Fantasy sports come in many different flavors, and daily fantasy sports is one of the flavors I enjoy playing. There are numerous paid tools available on the Internet for tracking your overall DFS performance. However, why use a paid tool when we can build our own DFS Return on Investment (ROI) tracking tool using Python and Plotly!

The two sites I play DFS on, DraftKings and FanDuel, offer downloadable CSV files for your entire entry history. The two sites’ CSV files are in different formats, and if you have been playing DFS for as long as I have, could be very long or even broken up into multiple files. In other words, these files are unwieldly by themselves. Python is great for quickly parsing CSV data and Plotly is the perfect compliment for graphing our results.

Simpsons Graph

Initial Setup

If you have read any of my prior posts you know I am a fan of pipenv for package management.

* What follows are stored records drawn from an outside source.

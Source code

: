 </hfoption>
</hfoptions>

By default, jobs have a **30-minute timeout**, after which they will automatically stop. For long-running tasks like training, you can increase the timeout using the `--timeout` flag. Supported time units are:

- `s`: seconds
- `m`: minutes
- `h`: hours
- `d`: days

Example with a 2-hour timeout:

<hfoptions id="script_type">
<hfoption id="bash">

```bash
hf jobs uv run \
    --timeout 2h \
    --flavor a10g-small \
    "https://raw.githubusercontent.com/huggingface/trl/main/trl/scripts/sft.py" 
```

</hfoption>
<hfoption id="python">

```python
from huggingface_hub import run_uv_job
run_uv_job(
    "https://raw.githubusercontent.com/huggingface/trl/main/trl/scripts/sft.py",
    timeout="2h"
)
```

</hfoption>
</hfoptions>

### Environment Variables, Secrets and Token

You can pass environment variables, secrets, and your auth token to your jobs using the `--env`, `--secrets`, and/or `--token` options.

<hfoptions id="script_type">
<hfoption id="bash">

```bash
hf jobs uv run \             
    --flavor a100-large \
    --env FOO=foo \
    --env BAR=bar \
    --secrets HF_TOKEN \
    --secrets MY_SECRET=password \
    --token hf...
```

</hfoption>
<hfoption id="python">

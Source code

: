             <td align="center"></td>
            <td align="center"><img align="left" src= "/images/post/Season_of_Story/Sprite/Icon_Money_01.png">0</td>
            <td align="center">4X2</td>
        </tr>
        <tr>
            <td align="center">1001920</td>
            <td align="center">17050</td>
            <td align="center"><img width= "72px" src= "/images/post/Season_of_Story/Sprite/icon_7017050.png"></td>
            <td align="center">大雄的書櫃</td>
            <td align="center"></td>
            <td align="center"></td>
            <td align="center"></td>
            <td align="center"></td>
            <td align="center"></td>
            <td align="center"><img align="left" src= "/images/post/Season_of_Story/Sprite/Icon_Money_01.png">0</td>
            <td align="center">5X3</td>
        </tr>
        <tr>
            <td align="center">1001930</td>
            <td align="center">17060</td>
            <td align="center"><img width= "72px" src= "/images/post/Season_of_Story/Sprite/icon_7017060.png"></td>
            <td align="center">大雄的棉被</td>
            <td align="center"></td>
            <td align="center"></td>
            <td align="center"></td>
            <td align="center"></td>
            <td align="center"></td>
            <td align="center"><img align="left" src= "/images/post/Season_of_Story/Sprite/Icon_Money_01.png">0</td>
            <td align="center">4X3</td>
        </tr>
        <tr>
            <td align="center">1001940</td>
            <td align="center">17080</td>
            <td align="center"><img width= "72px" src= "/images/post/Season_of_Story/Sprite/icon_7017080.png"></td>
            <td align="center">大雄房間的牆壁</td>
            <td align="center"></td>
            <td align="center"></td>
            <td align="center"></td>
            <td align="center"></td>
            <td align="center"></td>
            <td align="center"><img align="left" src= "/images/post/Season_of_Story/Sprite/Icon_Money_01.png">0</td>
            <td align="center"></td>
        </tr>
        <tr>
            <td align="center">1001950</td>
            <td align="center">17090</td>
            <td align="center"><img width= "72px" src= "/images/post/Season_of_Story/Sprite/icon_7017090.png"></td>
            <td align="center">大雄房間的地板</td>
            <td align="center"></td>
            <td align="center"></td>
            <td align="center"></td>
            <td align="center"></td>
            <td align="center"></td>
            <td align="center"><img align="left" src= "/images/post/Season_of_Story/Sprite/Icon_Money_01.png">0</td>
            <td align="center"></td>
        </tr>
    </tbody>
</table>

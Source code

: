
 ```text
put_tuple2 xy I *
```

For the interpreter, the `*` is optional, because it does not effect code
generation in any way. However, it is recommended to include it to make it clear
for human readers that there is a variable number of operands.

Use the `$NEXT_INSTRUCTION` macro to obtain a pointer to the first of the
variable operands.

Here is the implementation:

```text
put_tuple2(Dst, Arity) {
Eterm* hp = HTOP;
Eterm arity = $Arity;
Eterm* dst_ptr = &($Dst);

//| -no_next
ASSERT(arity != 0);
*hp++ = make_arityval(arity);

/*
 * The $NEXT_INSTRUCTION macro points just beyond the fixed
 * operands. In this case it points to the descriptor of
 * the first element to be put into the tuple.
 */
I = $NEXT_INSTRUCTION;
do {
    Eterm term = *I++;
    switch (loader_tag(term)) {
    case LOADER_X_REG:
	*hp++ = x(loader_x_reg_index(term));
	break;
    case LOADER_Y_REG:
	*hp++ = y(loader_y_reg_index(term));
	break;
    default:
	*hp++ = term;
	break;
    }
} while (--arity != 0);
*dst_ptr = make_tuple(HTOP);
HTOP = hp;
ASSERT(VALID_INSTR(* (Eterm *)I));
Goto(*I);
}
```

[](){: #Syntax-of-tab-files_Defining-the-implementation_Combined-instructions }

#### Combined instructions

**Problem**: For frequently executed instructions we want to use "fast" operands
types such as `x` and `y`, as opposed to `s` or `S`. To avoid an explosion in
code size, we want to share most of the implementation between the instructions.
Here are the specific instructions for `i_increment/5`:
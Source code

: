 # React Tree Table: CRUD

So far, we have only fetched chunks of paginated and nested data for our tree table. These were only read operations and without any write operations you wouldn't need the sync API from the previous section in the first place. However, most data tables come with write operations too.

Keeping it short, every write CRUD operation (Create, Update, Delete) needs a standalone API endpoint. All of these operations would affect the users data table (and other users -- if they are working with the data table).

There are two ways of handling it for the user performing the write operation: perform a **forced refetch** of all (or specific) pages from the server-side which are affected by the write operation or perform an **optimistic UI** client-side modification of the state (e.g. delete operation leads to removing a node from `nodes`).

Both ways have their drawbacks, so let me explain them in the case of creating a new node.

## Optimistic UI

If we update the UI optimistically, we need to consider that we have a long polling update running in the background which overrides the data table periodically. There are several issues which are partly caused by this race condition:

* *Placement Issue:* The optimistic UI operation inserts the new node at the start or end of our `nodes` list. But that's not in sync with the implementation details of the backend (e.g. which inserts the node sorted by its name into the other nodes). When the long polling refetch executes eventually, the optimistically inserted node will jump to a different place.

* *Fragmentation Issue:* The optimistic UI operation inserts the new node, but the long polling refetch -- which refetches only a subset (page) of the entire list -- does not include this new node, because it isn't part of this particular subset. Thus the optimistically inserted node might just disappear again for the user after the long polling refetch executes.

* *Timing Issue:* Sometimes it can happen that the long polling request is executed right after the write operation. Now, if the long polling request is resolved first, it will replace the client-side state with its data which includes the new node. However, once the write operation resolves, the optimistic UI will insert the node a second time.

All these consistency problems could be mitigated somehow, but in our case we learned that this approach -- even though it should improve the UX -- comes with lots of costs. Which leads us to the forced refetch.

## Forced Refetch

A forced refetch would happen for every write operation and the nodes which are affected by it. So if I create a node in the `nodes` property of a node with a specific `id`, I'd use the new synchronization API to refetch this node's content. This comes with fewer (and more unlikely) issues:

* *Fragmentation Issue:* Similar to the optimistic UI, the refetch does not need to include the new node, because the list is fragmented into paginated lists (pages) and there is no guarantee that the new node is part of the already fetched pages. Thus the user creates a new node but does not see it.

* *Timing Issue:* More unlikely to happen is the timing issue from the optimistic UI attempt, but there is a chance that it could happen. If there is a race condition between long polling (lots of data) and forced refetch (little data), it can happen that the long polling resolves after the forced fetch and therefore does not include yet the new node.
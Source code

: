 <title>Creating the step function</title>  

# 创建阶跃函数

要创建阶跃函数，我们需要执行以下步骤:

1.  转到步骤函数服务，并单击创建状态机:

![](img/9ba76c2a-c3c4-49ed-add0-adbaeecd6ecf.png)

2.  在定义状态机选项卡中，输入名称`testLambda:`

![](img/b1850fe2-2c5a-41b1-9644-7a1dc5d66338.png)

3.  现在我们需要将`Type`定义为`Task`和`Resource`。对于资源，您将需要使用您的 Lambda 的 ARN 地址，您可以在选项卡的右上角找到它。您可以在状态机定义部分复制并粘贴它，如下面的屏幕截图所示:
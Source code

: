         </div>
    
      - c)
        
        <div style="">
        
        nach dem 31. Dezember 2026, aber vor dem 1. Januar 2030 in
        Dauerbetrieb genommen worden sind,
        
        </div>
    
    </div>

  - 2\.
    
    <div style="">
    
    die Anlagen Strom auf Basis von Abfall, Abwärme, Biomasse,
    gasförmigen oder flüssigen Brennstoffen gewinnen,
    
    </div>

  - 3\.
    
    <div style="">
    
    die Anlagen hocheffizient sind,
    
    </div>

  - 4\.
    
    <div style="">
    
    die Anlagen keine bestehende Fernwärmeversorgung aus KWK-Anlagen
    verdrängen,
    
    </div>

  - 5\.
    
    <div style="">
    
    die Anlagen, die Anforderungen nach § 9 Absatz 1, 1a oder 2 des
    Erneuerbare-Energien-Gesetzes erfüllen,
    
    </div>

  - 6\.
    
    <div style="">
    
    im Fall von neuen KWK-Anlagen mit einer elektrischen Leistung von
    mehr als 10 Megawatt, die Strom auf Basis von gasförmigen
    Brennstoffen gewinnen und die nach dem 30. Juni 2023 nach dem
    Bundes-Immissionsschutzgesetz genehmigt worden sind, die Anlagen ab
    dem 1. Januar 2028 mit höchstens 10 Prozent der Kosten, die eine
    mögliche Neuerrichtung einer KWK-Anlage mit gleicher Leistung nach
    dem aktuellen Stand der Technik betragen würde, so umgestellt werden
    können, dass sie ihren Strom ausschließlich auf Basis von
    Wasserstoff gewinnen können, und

Thus, let’s set up a simple Python project, using pipenv as our packaging tool. The first step is to create a dedicated directory for our project. Open a terminal window and enter the following command to navigate to your Desktop directory (or a different directory of your choice), and create a new dfs_tracker directory which will be our project’s main directory:

$ cd ~/Desktop
$ mkdir dfs_tracker && cd dfs_tracker

Note: I assume you already have Python 3.9 installed as well as pipenv. For guidance with installing Python 3 please visit this site. If you need assistance with pipenv please reference it’s installation documentation.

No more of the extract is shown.